En vez de solidaridad, el debate nacional es ahora entre empresarios que acusan al gobierno de querer pasarles la factura de la crisis y funcionarios que acusan a los empresarios de seguir acostumbrados a buscar exhorbitantes ganancias a costa del bienestar social.

Las instituciones encargadas de la contraloría del Estado están al servicio de un partido político y son incapaces de cumplir una función primordial para el desarrollo democrático, porque a pesar de haber sido diseñadas para ello han sido pervertidas por la ganguería politiquera.

Hoy El Salvador sufre una violencia de otra naturaleza, pero casi tan sangrienta como aquella de nuestra guerra civil. De los 22 muertos diarios que en promedio dejó la guerra, a los 11 o 12 de ahora, con un sistema político aparentemente estable y sin los problemas de antaño. No hicieron falta ni dos décadas para que El Salvador perdiera la paz, y la dicha. Pero esta vez terminar con las causas de esta violencia, y con los violentos, no se logra con acuerdos de paz, porque los perpetradores no son fuerzas ni legítimas ni reivindicadoras de otra cosa que no sea el crimen y la violencia per se.

La impunidad ahora es similar a la de los años de la guerra. El sistema judicial no funciona y muchas de sus partes han sido penetradas también por el crimen organizado.

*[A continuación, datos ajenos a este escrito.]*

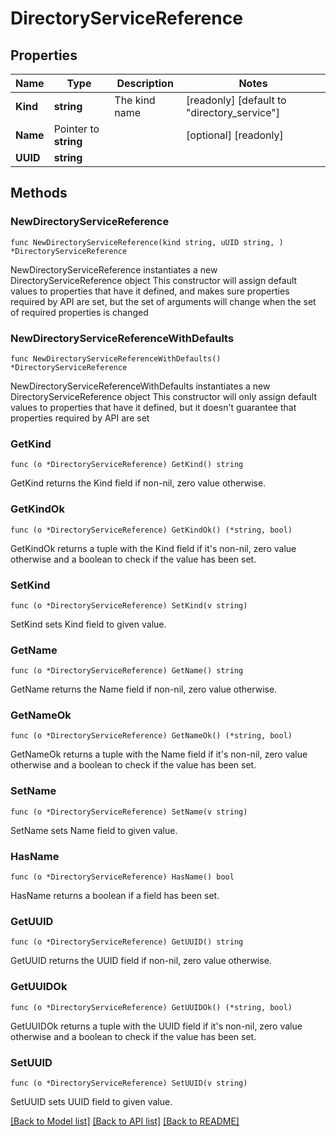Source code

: # DirectoryServiceReference

## Properties

Name | Type | Description | Notes
------------ | ------------- | ------------- | -------------
**Kind** | **string** | The kind name | [readonly] [default to "directory_service"]
**Name** | Pointer to **string** |  | [optional] [readonly] 
**UUID** | **string** |  | 

## Methods

### NewDirectoryServiceReference

`func NewDirectoryServiceReference(kind string, uUID string, ) *DirectoryServiceReference`

NewDirectoryServiceReference instantiates a new DirectoryServiceReference object
This constructor will assign default values to properties that have it defined,
and makes sure properties required by API are set, but the set of arguments
will change when the set of required properties is changed

### NewDirectoryServiceReferenceWithDefaults

`func NewDirectoryServiceReferenceWithDefaults() *DirectoryServiceReference`

NewDirectoryServiceReferenceWithDefaults instantiates a new DirectoryServiceReference object
This constructor will only assign default values to properties that have it defined,
but it doesn't guarantee that properties required by API are set

### GetKind

`func (o *DirectoryServiceReference) GetKind() string`

GetKind returns the Kind field if non-nil, zero value otherwise.

### GetKindOk

`func (o *DirectoryServiceReference) GetKindOk() (*string, bool)`

GetKindOk returns a tuple with the Kind field if it's non-nil, zero value otherwise
and a boolean to check if the value has been set.

### SetKind

`func (o *DirectoryServiceReference) SetKind(v string)`

SetKind sets Kind field to given value.


### GetName

`func (o *DirectoryServiceReference) GetName() string`

GetName returns the Name field if non-nil, zero value otherwise.

### GetNameOk

`func (o *DirectoryServiceReference) GetNameOk() (*string, bool)`

GetNameOk returns a tuple with the Name field if it's non-nil, zero value otherwise
and a boolean to check if the value has been set.

### SetName

`func (o *DirectoryServiceReference) SetName(v string)`

SetName sets Name field to given value.

### HasName

`func (o *DirectoryServiceReference) HasName() bool`

HasName returns a boolean if a field has been set.

### GetUUID

`func (o *DirectoryServiceReference) GetUUID() string`

GetUUID returns the UUID field if non-nil, zero value otherwise.

### GetUUIDOk

`func (o *DirectoryServiceReference) GetUUIDOk() (*string, bool)`

GetUUIDOk returns a tuple with the UUID field if it's non-nil, zero value otherwise
and a boolean to check if the value has been set.

### SetUUID

`func (o *DirectoryServiceReference) SetUUID(v string)`

SetUUID sets UUID field to given value.



[[Back to Model list]](../README.md#documentation-for-models) [[Back to API list]](../README.md#documentation-for-api-endpoints) [[Back to README]](../README.md)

Es cierto que el panorama no es alentador, pero en un balance justo habría también que mencionar los enormes éxitos heredados de los acuerdos de paz; Comenzando por la libertad de expresión, que nos coloca al frente en todos los registros centroamericanos. El Faro es prueba fehaciente de que ahora se puede ejercer la crítica independientemente de quién administre el poder.

En materia política, a pesar de las tercas discusiones a las que nos tiene acostumbrada la Asamblea, hoy las diferencias se resuelven a mano alzada o con intercambios verbales, no con las armas. El EJército se mantiene fuera del control político. El hecho de que hoy la izquierda gobierne por primera vez en la historia no solo habla de un mayor grado de madurez de la población y del proceso democrático; sino que el que lo haga sin los dramatismos anunciados habla también de un importante paso en materia institucional y de normalización de los procesos políticos

Hemos avanzado en el combate a la pobreza, aunque de manera insuficiente. Seguimos siendo una sociedad tremendamente desigual, y con una pobreza indignante.

Hemos convertido la luna de miel de los acuerdos en el reino de los desentendimientos. No hemos podido ponernos de acuerdo sobre la mejor forma de emprender el camino al progreso y al desarrollo; de generar riqueza pero sobre todo de distribuirla; de combatir la violencia y la delincuencia con justicia pronta y oportuna; de encontrar mecanismos institucionales que obstaculicen la penetración del crimen organizado y combatan de manera ejemplar la corrupción. De construir una sociedad mejor para todos, capaz de inspirar mayores sacrificios e imaginar un futuro feliz como nación. De alcanzar la dicha suprema. En paz.